Looking at the records below, say how many lines contain "имате". Nothing else belongs in the answer.

-- Extracted information follows --

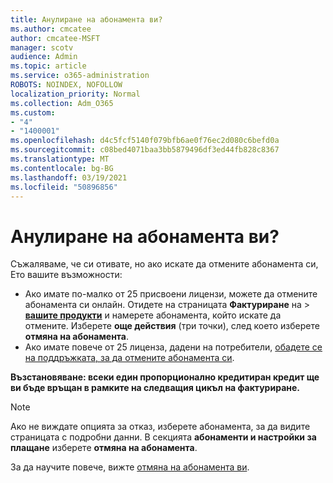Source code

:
 ```yaml
---
title: Анулиране на абонамента ви?
ms.author: cmcatee
author: cmcatee-MSFT
manager: scotv
audience: Admin
ms.topic: article
ms.service: o365-administration
ROBOTS: NOINDEX, NOFOLLOW
localization_priority: Normal
ms.collection: Adm_O365
ms.custom:
- "4"
- "1400001"
ms.openlocfilehash: d4c5fcf5140f079bfb6ae0f76ec2d080c6befd0a
ms.sourcegitcommit: c08bed4071baa3bb5879496df3ed44fb828c8367
ms.translationtype: MT
ms.contentlocale: bg-BG
ms.lasthandoff: 03/19/2021
ms.locfileid: "50896856"
---
```

# <a name="canceling-your-subscription"></a>Анулиране на абонамента ви?

Съжаляваме, че си отивате, но ако искате да отмените абонамента си, Ето вашите възможности:
  
- Ако имате по-малко от 25 присвоени лицензи, можете да отмените абонамента си онлайн. Отидете на страницата **Фактуриране** на \> **[вашите продукти](https://go.microsoft.com/fwlink/p/?linkid=842054)** и намерете абонамента, който искате да отмените. Изберете **още действия** (три точки), след което изберете **отмяна на абонамента**.
- Ако имате повече от 25 лиценза, дадени на потребители, [обадете се на поддръжката, за да отмените абонамента си](https://docs.microsoft.com/microsoft-365/admin/contact-support-for-business-products?view=o365-worldwide).
  
**Възстановяване: всеки един пропорционално кредитиран кредит ще ви бъде връщан в рамките на следващия цикъл на фактуриране.**

> [!NOTE]
> Ако не виждате опцията за отказ, изберете абонамента, за да видите страницата с подробни данни. В секцията **абонаменти и настройки за плащане** изберете **отмяна на абонамента**.

За да научите повече, вижте [отмяна на абонамента ви](https://docs.microsoft.com/microsoft-365/commerce/subscriptions/cancel-your-subscription).
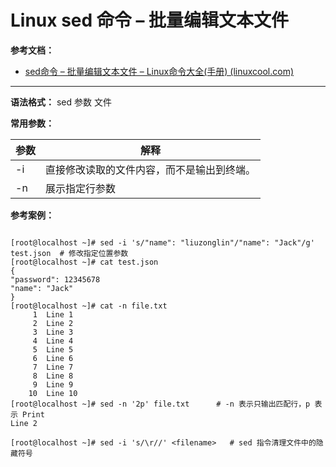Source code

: # Linux sed 命令 – 批量编辑文本文件

**参考文档：**

- [sed命令 – 批量编辑文本文件 – Linux命令大全(手册) (linuxcool.com)](https://www.linuxcool.com/sed)

---

**语法格式：** sed 参数 文件

**常用参数：**

| 参数 | 解释                                       |
| ------ | -------------------------------------------- |
| -i   | 直接修改读取的文件内容，而不是输出到终端。 |
| -n<br /> | 展示指定行参数                             |

**参考案例：**

```shell

[root@localhost ~]# sed -i 's/"name": "liuzonglin"/"name": "Jack"/g' test.json  # 修改指定位置参数
[root@localhost ~]# cat test.json 
{
"password": 12345678
"name": "Jack"
}
[root@localhost ~]# cat -n file.txt 
     1  Line 1
     2  Line 2
     3  Line 3
     4  Line 4
     5  Line 5
     6  Line 6
     7  Line 7
     8  Line 8
     9  Line 9
    10  Line 10
[root@localhost ~]# sed -n '2p' file.txt      # -n 表示只输出匹配行，p 表示 Print
Line 2

[root@localhost ~]# sed -i 's/\r//' <filename>   # sed 指令清理文件中的隐藏符号
```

-- Extracted information concluded --

- [Finished task] 2